Protein conformational dynamics are a keystone to understanding biology at the mechanistic level. Traditional methods for studying conformational dynamics are to use NMR spectroscopy and molecular dynamics (MD) simulations. However, many biologically interesting events occur outside of the timescales accessible to conventional MD simulations, and using NMR, many transient states can be sparsely populated, or ensemble averaged, making their resolution recalcitrant to traditional NMR approaches. To resolve these dynamic protein states, both enhanced simulation methods and highly sensitive 19F NMR experiments are needed.

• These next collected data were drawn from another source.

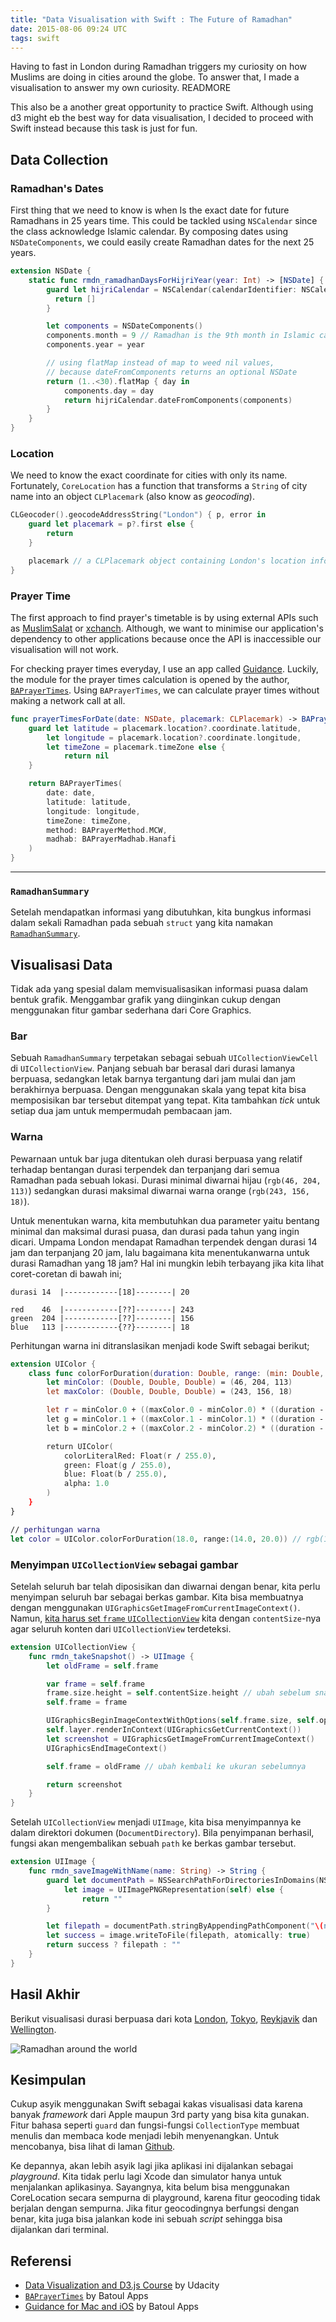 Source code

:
 ```yaml
---
title: "Data Visualisation with Swift : The Future of Ramadhan"
date: 2015-08-06 09:24 UTC
tags: swift
---
```


Having to fast in London during Ramadhan triggers my curiosity on how Muslims are doing in cities around the globe. To answer that, I made a  visualisation to answer my own curiosity. READMORE

This also be a another great opportunity  to practice Swift. Although using d3 might eb the best way for data visualisation, I decided to proceed with Swift instead because this task is just for fun.

## Data Collection

### Ramadhan's Dates

First thing that we need to know is when Is the exact date for future Ramadhans in 25 years time. This could be tackled using `NSCalendar` since the class acknowledge Islamic calendar. By composing dates using `NSDateComponents`, we could easily create Ramadhan dates for the next 25 years.

```swift
extension NSDate {
    static func rmdn_ramadhanDaysForHijriYear(year: Int) -> [NSDate] {
        guard let hijriCalendar = NSCalendar(calendarIdentifier: NSCalendarIdentifierIslamic) else {
          return []
        }

        let components = NSDateComponents()
        components.month = 9 // Ramadhan is the 9th month in Islamic calendar
        components.year = year

        // using flatMap instead of map to weed nil values,
        // because dateFromComponents returns an optional NSDate
        return (1..<30).flatMap { day in
            components.day = day
            return hijriCalendar.dateFromComponents(components)
        }
    }
}
```

### Location

We need to know the exact coordinate for cities with only its name. Fortunately, `CoreLocation` has a function that transforms a `String` of city name into an object `CLPlacemark` (also know as _geocoding_).

```swift
CLGeocoder().geocodeAddressString("London") { p, error in
    guard let placemark = p?.first else {
        return
    }

    placemark // a CLPlacemark object containing London's location information
}
```

### Prayer Time

The first approach to find prayer's timetable is by using external APIs such as [MuslimSalat](http://muslimsalat.com/api/) or [xchanch](http://xhanch.com/xhanch-api-islamic-get-prayer-time/). Although, we want to minimise our application's dependency to other applications because once the API is inaccessible our visualisation will not work.

For checking prayer times everyday, I use an app called [Guidance](http://guidanceapp.com). Luckily, the module for the prayer times calculation is opened by the author, [`BAPrayerTimes`](https://github.com/batoulapps/BAPrayerTimes). Using `BAPrayerTimes`, we can calculate prayer times without making a network call at all.


```swift
func prayerTimesForDate(date: NSDate, placemark: CLPlacemark) -> BAPrayerTimes? {
    guard let latitude = placemark.location?.coordinate.latitude,
        let longitude = placemark.location?.coordinate.longitude,
        let timeZone = placemark.timeZone else {
            return nil
    }

    return BAPrayerTimes(
        date: date,
        latitude: latitude,
        longitude: longitude,
        timeZone: timeZone,
        method: BAPrayerMethod.MCW,
        madhab: BAPrayerMadhab.Hanafi
    )
}
```

---

### `RamadhanSummary`

Setelah mendapatkan informasi yang dibutuhkan, kita bungkus informasi dalam sekali Ramadhan pada sebuah `struct` yang kita namakan [`RamadhanSummary`](https://github.com/ikhsan/FutureOfRamadhan/blob/master/FutureRamadhans/DataCollection.swift#L6).

## Visualisasi Data

Tidak ada yang spesial dalam memvisualisasikan informasi puasa dalam bentuk grafik. Menggambar grafik yang diinginkan cukup dengan menggunakan fitur gambar sederhana dari Core Graphics.

### Bar

Sebuah `RamadhanSummary` terpetakan sebagai sebuah `UICollectionViewCell` di `UICollectionView`. Panjang sebuah bar berasal dari durasi lamanya berpuasa, sedangkan letak barnya tergantung dari jam mulai dan jam berakhirnya berpuasa. Dengan menggunakan skala yang tepat kita bisa memposisikan bar tersebut ditempat yang tepat. Kita tambahkan _tick_ untuk setiap dua jam untuk mempermudah pembacaan jam.

### Warna

Pewarnaan untuk bar juga ditentukan oleh durasi berpuasa yang relatif terhadap bentangan durasi terpendek dan terpanjang dari semua Ramadhan pada sebuah lokasi. Durasi minimal diwarnai hijau (`rgb(46, 204, 113)`) sedangkan durasi maksimal diwarnai warna orange (`rgb(243, 156, 18)`).

Untuk menentukan warna, kita membutuhkan dua parameter yaitu bentang minimal dan maksimal durasi puasa, dan durasi pada tahun yang ingin dicari. Umpama London mendapat Ramadhan terpendek dengan durasi 14 jam dan terpanjang 20 jam, lalu bagaimana kita menentukanwarna untuk durasi Ramadhan yang 18 jam? Hal ini mungkin lebih terbayang jika kita lihat coret-coretan di bawah ini;

```
durasi 14  |------------[18]--------| 20

red    46  |------------[??]--------| 243
green  204 |------------[??]--------| 156
blue   113 |------------{??}--------| 18
```
Perhitungan warna ini ditranslasikan menjadi kode Swift sebagai berikut;

```swift
extension UIColor {
    class func colorForDuration(duration: Double, range: (min: Double, max: Double)) -> UIColor {
        let minColor: (Double, Double, Double) = (46, 204, 113)
        let maxColor: (Double, Double, Double) = (243, 156, 18)

        let r = minColor.0 + ((maxColor.0 - minColor.0) * ((duration - range.min) / (range.max - range.min)))
        let g = minColor.1 + ((maxColor.1 - minColor.1) * ((duration - range.min) / (range.max - range.min)))
        let b = minColor.2 + ((maxColor.2 - minColor.2) * ((duration - range.min) / (range.max - range.min)))

        return UIColor(
            colorLiteralRed: Float(r / 255.0),
            green: Float(g / 255.0),
            blue: Float(b / 255.0),
            alpha: 1.0
        )
    }
}

// perhitungan warna
let color = UIColor.colorForDuration(18.0, range:(14.0, 20.0)) // rgb(177, 172, 49)
```

### Menyimpan `UICollectionView` sebagai gambar

Setelah seluruh bar telah diposisikan dan diwarnai dengan benar, kita perlu menyimpan seluruh bar sebagai berkas gambar. Kita bisa membuatnya dengan menggunakan `UIGraphicsGetImageFromCurrentImageContext()`. Namun, [kita harus set `frame` `UICollectionView`](http://stackoverflow.com/a/14376719/851515) kita dengan `contentSize`-nya agar seluruh konten dari `UICollectionView` terdeteksi.

```swift
extension UICollectionView {
    func rmdn_takeSnapshot() -> UIImage {
        let oldFrame = self.frame

        var frame = self.frame
        frame.size.height = self.contentSize.height // ubah sebelum snapshot
        self.frame = frame

        UIGraphicsBeginImageContextWithOptions(self.frame.size, self.opaque, 0)
        self.layer.renderInContext(UIGraphicsGetCurrentContext())
        let screenshot = UIGraphicsGetImageFromCurrentImageContext()
        UIGraphicsEndImageContext()

        self.frame = oldFrame // ubah kembali ke ukuran sebelumnya

        return screenshot
    }
}
```
Setelah `UICollectionView` menjadi `UIImage`, kita bisa menyimpannya ke dalam direktori dokumen (`DocumentDirectory`). Bila penyimpanan berhasil, fungsi akan mengembalikan sebuah `path` ke berkas gambar tersebut.

```swift
extension UIImage {
    func rmdn_saveImageWithName(name: String) -> String {
        guard let documentPath = NSSearchPathForDirectoriesInDomains(NSSearchPathDirectory.DocumentDirectory, NSSearchPathDomainMask.UserDomainMask, true).first,
            let image = UIImagePNGRepresentation(self) else {
                return ""
        }

        let filepath = documentPath.stringByAppendingPathComponent("\(name).png")
        let success = image.writeToFile(filepath, atomically: true)
        return success ? filepath : ""
    }
}
```

## Hasil Akhir

Berikut visualisasi durasi berpuasa dari kota [London](2015-08-06-future-of-ramadhan/london.png), [Tokyo](2015-08-06-future-of-ramadhan/tokyo.png), [Reykjavik](2015-08-06-future-of-ramadhan/reykjavik.png) dan [Wellington](2015-08-06-future-of-ramadhan/wellington.png).

![Ramadhan around the world](blog/2015-08-06-future-of-ramadhan/ramadhans.png)

## Kesimpulan

Cukup asyik menggunakan Swift sebagai kakas visualisasi data karena banyak _framework_ dari Apple maupun 3rd party yang bisa kita gunakan. Fitur bahasa seperti `guard` dan fungsi-fungsi `CollectionType` membuat menulis dan membaca kode menjadi lebih menyenangkan. Untuk mencobanya, bisa lihat di laman [Github](https://github.com/ikhsan/FutureOfRamadhan).

Ke depannya, akan lebih asyik lagi jika aplikasi ini dijalankan sebagai _playground_. Kita tidak perlu lagi Xcode dan simulator hanya untuk menjalankan aplikasinya. Sayangnya, kita belum bisa menggunakan CoreLocation secara sempurna di playground, karena fitur geocoding tidak berjalan dengan sempurna. Jika fitur geocodingnya berfungsi dengan benar, kita juga bisa jalankan kode ini sebuah _script_ sehingga bisa dijalankan dari terminal.

## Referensi

- [Data Visualization and D3.js Course](https://www.udacity.com/course/data-visualization-and-d3js--ud507) by Udacity
- [`BAPrayerTimes`](https://github.com/batoulapps/BAPrayerTimes) by Batoul Apps
- [Guidance for Mac and iOS](http://guidanceapp.com) by Batoul Apps
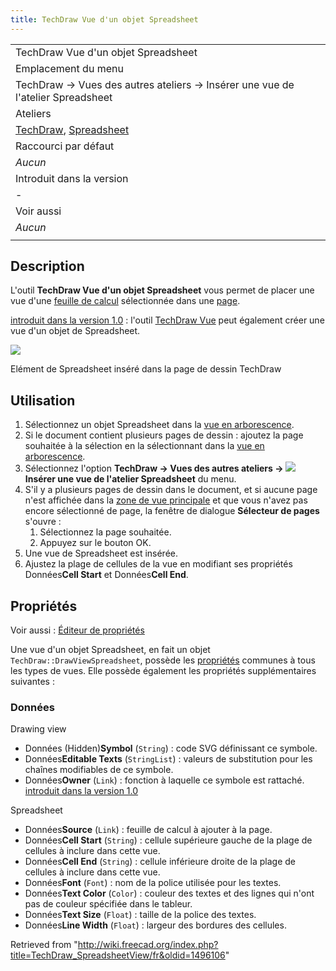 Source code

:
 ```yaml
---
title: TechDraw Vue d'un objet Spreadsheet
---
```

|  |
| --- |
| TechDraw Vue d'un objet Spreadsheet |
| Emplacement du menu |
| TechDraw → Vues des autres ateliers → Insérer une vue de l'atelier Spreadsheet |
| Ateliers |
| [TechDraw](/TechDraw_Workbench/fr "TechDraw Workbench/fr"), [Spreadsheet](/Spreadsheet_Workbench/fr "Spreadsheet Workbench/fr") |
| Raccourci par défaut |
| *Aucun* |
| Introduit dans la version |
| - |
| Voir aussi |
| *Aucun* |
|  |

## Description

L'outil **TechDraw Vue d'un objet Spreadsheet** vous permet de placer une vue d'une [feuille de calcul](/Spreadsheet_Workbench/fr "Spreadsheet Workbench/fr") sélectionnée dans une [page](/TechDraw_Workbench/fr "TechDraw Workbench/fr").

[introduit dans la version 1.0](/Release_notes_1.0/fr "Release notes 1.0/fr") : l'outil [TechDraw Vue](/TechDraw_View/fr "TechDraw View/fr") peut également créer une vue d'un objet de Spreadsheet.

![](/images/TechDraw_Spreadsheetview.png)

Elément de Spreadsheet inséré dans la page de dessin TechDraw

## Utilisation

1. Sélectionnez un objet Spreadsheet dans la [vue en arborescence](/Tree_view/fr "Tree view/fr").
2. Si le document contient plusieurs pages de dessin : ajoutez la page souhaitée à la sélection en la sélectionnant dans la [vue en arborescence](/Tree_view/fr "Tree view/fr").
3. Sélectionnez l'option **TechDraw → Vues des autres ateliers → ![](/images/TechDraw_SpreadsheetView.svg) Insérer une vue de l'atelier Spreadsheet** du menu.
4. S'il y a plusieurs pages de dessin dans le document, et si aucune page n'est affichée dans la [zone de vue principale](/Main_view_area/fr "Main view area/fr") et que vous n'avez pas encore sélectionné de page, la fenêtre de dialogue **Sélecteur de pages** s'ouvre :
   1. Sélectionnez la page souhaitée.
   2. Appuyez sur le bouton OK.
5. Une vue de Spreadsheet est insérée.
6. Ajustez la plage de cellules de la vue en modifiant ses propriétés Données**Cell Start** et Données**Cell End**.

## Propriétés

Voir aussi : [Éditeur de propriétés](/Property_editor/fr "Property editor/fr")

Une vue d'un objet Spreadsheet, en fait un objet `TechDraw::DrawViewSpreadsheet`, possède les [propriétés](/TechDraw_View/fr#Propriétés_Vue_de_Part "TechDraw View/fr") communes à tous les types de vues. Elle possède également les propriétés supplémentaires suivantes :

### Données

Drawing view

* Données (Hidden)**Symbol** (`String`) : code SVG définissant ce symbole.
* Données**Editable Texts** (`StringList`) : valeurs de substitution pour les chaînes modifiables de ce symbole.
* Données**Owner** (`Link`) : fonction à laquelle ce symbole est rattaché. [introduit dans la version 1.0](/Release_notes_1.0/fr "Release notes 1.0/fr")

Spreadsheet

* Données**Source** (`Link`) : feuille de calcul à ajouter à la page.
* Données**Cell Start** (`String`) : cellule supérieure gauche de la plage de cellules à inclure dans cette vue.
* Données**Cell End** (`String`) : cellule inférieure droite de la plage de cellules à inclure dans cette vue.
* Données**Font** (`Font`) : nom de la police utilisée pour les textes.
* Données**Text Color** (`Color`) : couleur des textes et des lignes qui n'ont pas de couleur spécifiée dans le tableur.
* Données**Text Size** (`Float`) : taille de la police des textes.
* Données**Line Width** (`Float`) : largeur des bordures des cellules.

Retrieved from "<http://wiki.freecad.org/index.php?title=TechDraw_SpreadsheetView/fr&oldid=1496106>" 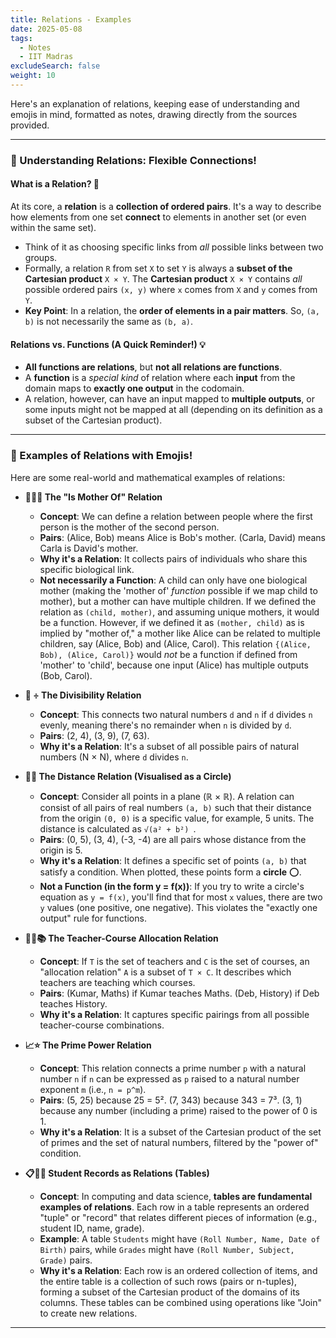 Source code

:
```yaml
---
title: Relations - Examples
date: 2025-05-08
tags:
  - Notes 
  - IIT Madras
excludeSearch: false
weight: 10
---
```


Here's an explanation of relations, keeping ease of understanding and emojis in mind, formatted as notes, drawing directly from the sources provided.

---

### 📝 Understanding Relations: Flexible Connections!

#### What is a Relation? 🤝
At its core, a **relation** is a **collection of ordered pairs**. It's a way to describe how elements from one set **connect** to elements in another set (or even within the same set).

*   Think of it as choosing specific links from *all* possible links between two groups.
*   Formally, a relation `R` from set `X` to set `Y` is always a **subset of the Cartesian product** `X × Y`. The **Cartesian product** `X × Y` contains *all* possible ordered pairs `(x, y)` where `x` comes from `X` and `y` comes from `Y`.
*   **Key Point**: In a relation, the **order of elements in a pair matters**. So, `(a, b)` is not necessarily the same as `(b, a)`.

#### Relations vs. Functions (A Quick Reminder!) 💡
*   **All functions are relations**, but **not all relations are functions**.
*   A **function** is a *special kind* of relation where each **input** from the domain maps to **exactly one output** in the codomain.
*   A relation, however, can have an input mapped to **multiple outputs**, or some inputs might not be mapped at all (depending on its definition as a subset of the Cartesian product).

---

### 🌟 Examples of Relations with Emojis!

Here are some real-world and mathematical examples of relations:

*   **👩‍👧‍👦 The "Is Mother Of" Relation**
    *   **Concept**: We can define a relation between people where the first person is the mother of the second person.
    *   **Pairs**: (Alice, Bob) means Alice is Bob's mother. (Carla, David) means Carla is David's mother.
    *   **Why it's a Relation**: It collects pairs of individuals who share this specific biological link.
    *   **Not necessarily a Function**: A child can only have one biological mother (making the 'mother of' *function* possible if we map child to mother), but a mother can have multiple children. If we defined the relation as `(child, mother)`, and assuming unique mothers, it would be a function. However, if we defined it as `(mother, child)` as is implied by "mother of," a mother like Alice can be related to multiple children, say (Alice, Bob) and (Alice, Carol). This relation `{(Alice, Bob), (Alice, Carol)}` would *not* be a function if defined from 'mother' to 'child', because one input (Alice) has multiple outputs (Bob, Carol).

*   **🔢 ÷ The Divisibility Relation**
    *   **Concept**: This connects two natural numbers `d` and `n` if `d` divides `n` evenly, meaning there's no remainder when `n` is divided by `d`.
    *   **Pairs**: (2, 4), (3, 9), (7, 63).
    *   **Why it's a Relation**: It's a subset of all possible pairs of natural numbers (N × N), where `d` divides `n`.

*   **📏📍 The Distance Relation (Visualised as a Circle)**
    *   **Concept**: Consider all points in a plane (ℝ × ℝ). A relation can consist of all pairs of real numbers `(a, b)` such that their distance from the origin `(0, 0)` is a specific value, for example, 5 units. The distance is calculated as `√(a² + b²) `.
    *   **Pairs**: (0, 5), (3, 4), (-3, -4) are all pairs whose distance from the origin is 5.
    *   **Why it's a Relation**: It defines a specific set of points `(a, b)` that satisfy a condition. When plotted, these points form a **circle** ⭕.
    *   **Not a Function (in the form y = f(x))**: If you try to write a circle's equation as `y = f(x)`, you'll find that for most `x` values, there are two `y` values (one positive, one negative). This violates the "exactly one output" rule for functions.

*   **👩‍🏫📚 The Teacher-Course Allocation Relation**
    *   **Concept**: If `T` is the set of teachers and `C` is the set of courses, an "allocation relation" `A` is a subset of `T × C`. It describes which teachers are teaching which courses.
    *   **Pairs**: (Kumar, Maths) if Kumar teaches Maths. (Deb, History) if Deb teaches History.
    *   **Why it's a Relation**: It captures specific pairings from all possible teacher-course combinations.

*   **📈⭐️ The Prime Power Relation**
    *   **Concept**: This relation connects a prime number `p` with a natural number `n` if `n` can be expressed as `p` raised to a natural number exponent `m` (i.e., `n = p^m`).
    *   **Pairs**: (5, 25) because 25 = 5². (7, 343) because 343 = 7³. (3, 1) because any number (including a prime) raised to the power of 0 is 1.
    *   **Why it's a Relation**: It is a subset of the Cartesian product of the set of primes and the set of natural numbers, filtered by the "power of" condition.

*   **📋🧑‍🎓 Student Records as Relations (Tables)**
    *   **Concept**: In computing and data science, **tables are fundamental examples of relations**. Each row in a table represents an ordered "tuple" or "record" that relates different pieces of information (e.g., student ID, name, grade).
    *   **Example**: A table `Students` might have `(Roll Number, Name, Date of Birth)` pairs, while `Grades` might have `(Roll Number, Subject, Grade)` pairs.
    *   **Why it's a Relation**: Each row is an ordered collection of items, and the entire table is a collection of such rows (pairs or n-tuples), forming a subset of the Cartesian product of the domains of its columns. These tables can be combined using operations like "Join" to create new relations.

--- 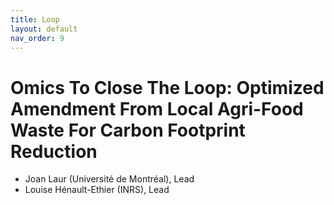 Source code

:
 ```yaml
---
title: Loop
layout: default
nav_order: 9
---
```


# Omics To Close The Loop: Optimized Amendment From Local Agri-Food Waste For Carbon Footprint Reduction

* Joan Laur (Université de Montréal), Lead
* Louise Hénault-Ethier (INRS), Lead
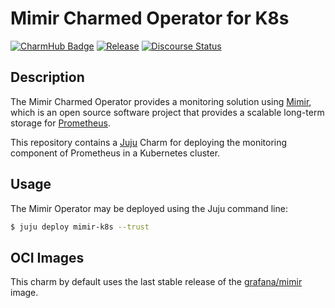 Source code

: # Mimir Charmed Operator for K8s

[![CharmHub Badge](https://charmhub.io/mimir-k8s/badge.svg)](https://charmhub.io/mimir-k8s)
[![Release](https://github.com/canonical/mimir-k8s-operator/actions/workflows/release.yaml/badge.svg)](https://github.com/canonical/mimir-k8s-operator/actions/workflows/release.yaml)
[![Discourse Status](https://img.shields.io/discourse/status?server=https%3A%2F%2Fdiscourse.charmhub.io&style=flat&label=CharmHub%20Discourse)](https://discourse.charmhub.io)

## Description

The Mimir Charmed Operator provides a monitoring solution using [Mimir](https://github.com/grafana/mimir), which is an open source software project that provides a scalable long-term storage for [Prometheus](https://prometheus.io).

This repository contains a [Juju](https://juju.is/) Charm for deploying the monitoring component of Prometheus in a Kubernetes cluster.


## Usage

The Mimir Operator may be deployed using the Juju command line:

```sh
$ juju deploy mimir-k8s --trust
```

## OCI Images

This charm by default uses the last stable release of the [grafana/mimir](https://hub.docker.com/r/grafana/mimir/) image.
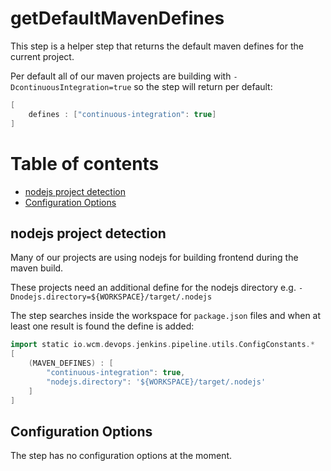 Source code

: # getDefaultMavenDefines

This step is a helper step that returns the default maven defines for
the current project.

Per default all of our maven projects are building with
`-DcontinuousIntegration=true` so the step will return per default:

```groovy
[
    defines : ["continuous-integration": true]
]
```

# Table of contents
* [nodejs project detection](#nodejs-project-detection)
* [Configuration Options](#configuration-options)

## nodejs project detection

Many of our projects are using nodejs for building frontend during the
maven build.

These projects need an additional define for the nodejs directory e.g.
`-Dnodejs.directory=${WORKSPACE}/target/.nodejs`

The step searches inside the workspace for `package.json` files and when
at least one result is found the define is added:

```groovy
import static io.wcm.devops.jenkins.pipeline.utils.ConfigConstants.*
[
    (MAVEN_DEFINES) : [ 
        "continuous-integration": true,
        "nodejs.directory": '${WORKSPACE}/target/.nodejs' 
    ]
]
```

## Configuration Options

The step has no configuration options at the moment.

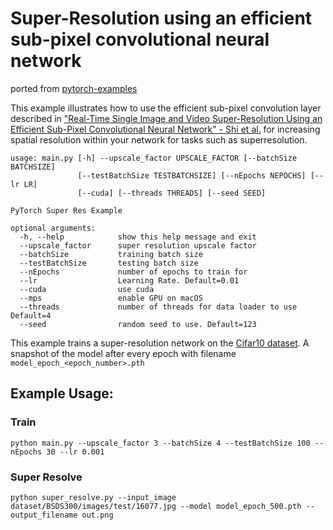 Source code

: # Super-Resolution using an efficient sub-pixel convolutional neural network

ported from [pytorch-examples](https://github.com/pytorch/examples/tree/main/super_resolution)

This example illustrates how to use the efficient sub-pixel convolution layer described in ["Real-Time Single Image and Video Super-Resolution Using an Efficient Sub-Pixel Convolutional Neural Network" - Shi et al.](https://arxiv.org/abs/1609.05158) for increasing spatial resolution within your network for tasks such as superresolution.

```
usage: main.py [-h] --upscale_factor UPSCALE_FACTOR [--batchSize BATCHSIZE]
               [--testBatchSize TESTBATCHSIZE] [--nEpochs NEPOCHS] [--lr LR]
               [--cuda] [--threads THREADS] [--seed SEED]

PyTorch Super Res Example

optional arguments:
  -h, --help            show this help message and exit
  --upscale_factor      super resolution upscale factor
  --batchSize           training batch size
  --testBatchSize       testing batch size
  --nEpochs             number of epochs to train for
  --lr                  Learning Rate. Default=0.01
  --cuda                use cuda
  --mps                 enable GPU on macOS
  --threads             number of threads for data loader to use Default=4
  --seed                random seed to use. Default=123
```

This example trains a super-resolution network on the [Cifar10 dataset](https://www.cs.toronto.edu/~kriz/cifar.html). A snapshot of the model after every epoch with filename `model_epoch_<epoch_number>.pth`

## Example Usage:

### Train

`python main.py --upscale_factor 3 --batchSize 4 --testBatchSize 100 --nEpochs 30 --lr 0.001`

### Super Resolve

`python super_resolve.py --input_image dataset/BSDS300/images/test/16077.jpg --model model_epoch_500.pth --output_filename out.png`
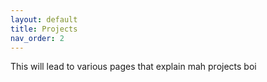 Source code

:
 ```yaml
---
layout: default
title: Projects
nav_order: 2
---
```


This will lead to various pages that explain mah projects boi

In this dissertation, I integrate and further develop computational and experimental methods to fully characterize the conformational ensemble of the HIV-1 capsid protein CTD dimer. In Chapter 1, I motivate the need for a combination of weighted ensemble (WE) path sampling simulations and 19F NMR to resolve the multi-state conformational dynamics of the HIV-1 capsid protein. Chapter 2 describes the development and validation of new force field parameters that allow for simulations of the fluorinated amino acids commonly used in 19F NMR experiments. In Chapter 3, I present a comprehensive study of the structures and dynamics of an "invisible" alternate state of the HIV-1 capsid protein CTD dimer using WE simulations and 19F NMR experiments. A bottleneck for this project was the identification of effective parameters for WE simulations. In Chapter 4, I developed a new algorithm for WE resampling which automates tedious parts of WE simulation parameter selection using concepts from reinforcement learning. Finally, in Chapter 5, I developed a software package for convenient WE data analysis and plotting. Together, the above chapters demonstrate the power of integrating simulations and experiments, as well as the potential of more robust path sampling methods and software for characterizing the conformational ensembles of proteins.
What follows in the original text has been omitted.